In Silicon Valley, Searching for Diversity in an Algorithm

If any industry were going to use tech-savvy algorithms to hire more minorities, it makes sense it would be Silicon Valley.

With Google (NASDAQ:GOOGL) stirring the pot in the world's largest tech hub by releasing astonishingly one-sided diversity figures last month, one recruiting firm is claiming to have an answer.

Entelo, the three-year-old tech recruiting database that scrapes the Internet for public data to be used by employers for recruitment purposes, says its newly-unveiled diversity tool enables companies to weed through potential job candidates and search for minorities.

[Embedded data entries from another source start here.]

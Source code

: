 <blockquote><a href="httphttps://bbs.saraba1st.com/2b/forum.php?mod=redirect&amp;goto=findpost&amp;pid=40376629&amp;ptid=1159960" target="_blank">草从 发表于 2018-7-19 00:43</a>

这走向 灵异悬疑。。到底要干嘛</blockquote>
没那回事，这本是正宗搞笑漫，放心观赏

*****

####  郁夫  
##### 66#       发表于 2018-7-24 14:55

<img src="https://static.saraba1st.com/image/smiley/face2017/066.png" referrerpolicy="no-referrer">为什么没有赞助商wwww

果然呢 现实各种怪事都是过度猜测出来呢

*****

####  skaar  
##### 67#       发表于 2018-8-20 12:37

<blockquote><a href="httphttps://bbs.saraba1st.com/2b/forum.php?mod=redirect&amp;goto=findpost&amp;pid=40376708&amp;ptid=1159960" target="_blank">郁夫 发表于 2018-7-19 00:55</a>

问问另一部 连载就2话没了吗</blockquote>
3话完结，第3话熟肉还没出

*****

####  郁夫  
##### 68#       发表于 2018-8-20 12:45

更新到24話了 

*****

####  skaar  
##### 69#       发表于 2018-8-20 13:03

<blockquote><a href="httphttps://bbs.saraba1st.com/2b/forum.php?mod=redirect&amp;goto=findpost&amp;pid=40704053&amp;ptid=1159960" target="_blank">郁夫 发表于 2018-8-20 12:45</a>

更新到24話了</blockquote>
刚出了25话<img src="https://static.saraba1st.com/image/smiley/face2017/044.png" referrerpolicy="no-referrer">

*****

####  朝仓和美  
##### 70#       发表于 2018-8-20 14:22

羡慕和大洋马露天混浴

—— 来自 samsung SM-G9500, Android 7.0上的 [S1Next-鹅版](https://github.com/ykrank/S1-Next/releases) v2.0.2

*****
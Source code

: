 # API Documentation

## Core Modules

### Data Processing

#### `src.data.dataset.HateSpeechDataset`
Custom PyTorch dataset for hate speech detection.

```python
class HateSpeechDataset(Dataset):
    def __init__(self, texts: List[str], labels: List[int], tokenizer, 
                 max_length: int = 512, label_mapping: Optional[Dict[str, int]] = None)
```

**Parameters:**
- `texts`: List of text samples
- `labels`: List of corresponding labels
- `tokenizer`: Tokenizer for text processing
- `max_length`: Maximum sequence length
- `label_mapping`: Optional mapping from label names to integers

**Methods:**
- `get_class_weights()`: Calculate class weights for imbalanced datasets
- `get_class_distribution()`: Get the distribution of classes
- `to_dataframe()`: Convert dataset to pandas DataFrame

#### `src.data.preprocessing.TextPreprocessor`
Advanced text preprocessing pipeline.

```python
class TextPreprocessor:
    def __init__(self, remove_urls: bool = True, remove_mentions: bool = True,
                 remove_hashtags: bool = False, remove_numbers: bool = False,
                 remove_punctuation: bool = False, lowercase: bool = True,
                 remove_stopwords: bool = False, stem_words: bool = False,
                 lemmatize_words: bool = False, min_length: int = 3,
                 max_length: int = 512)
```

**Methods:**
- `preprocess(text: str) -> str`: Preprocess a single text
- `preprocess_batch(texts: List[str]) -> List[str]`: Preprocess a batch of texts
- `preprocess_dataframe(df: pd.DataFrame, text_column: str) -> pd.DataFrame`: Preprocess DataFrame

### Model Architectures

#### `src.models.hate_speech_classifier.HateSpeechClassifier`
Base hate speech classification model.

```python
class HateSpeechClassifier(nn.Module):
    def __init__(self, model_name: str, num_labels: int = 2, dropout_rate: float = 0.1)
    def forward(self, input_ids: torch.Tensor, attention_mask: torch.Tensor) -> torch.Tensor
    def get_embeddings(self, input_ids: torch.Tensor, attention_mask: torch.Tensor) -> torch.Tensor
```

While it has been criticized by some as reverse discrimination, CEO Jon Bischke says it is not only completely legal but much in demand by some of Entelo’s major corporate clients as social pressures mount.

“A number of our customers have approached us wanting to know if our data could help them find people from underrepresented groups,” said Bischke in an interview with FOX Business.

Google became the sector’s first heavyweight to voluntarily disclose its diversity stats two weeks ago, revealing a staff comprised of 70% men that is 60% white. It came at the persistent urging of Rev. Jesse Jackson, who for months has been pressuring Silicon Valley to be more transparent.

“We’ve always been reluctant to publish numbers about the diversity of our workforce at Google,” said Laszlo Bock, senior vice president of people operations at Google. “We now realize we were wrong.”

Mountain View, Calif.-based Google said its 46,000-person workforce is “miles” away from where Google would like to be. It blamed education, and touted its efforts to try and fix the problem such as sending engineers to historically black colleges to reinvent IT curriculums and investing in education for girls.

It gave little color as to how it would improve its actual recruiting efforts, but Google has a robust recruiting team that will likely hone in on this goal for the tech darling. The path is less clear for smaller companies that don’t have as many resources.

“My concern is the 99% of other companies who want and need diverse teams but don’t have the team to recruit them,” Bischke said. “This could help level the playing field.”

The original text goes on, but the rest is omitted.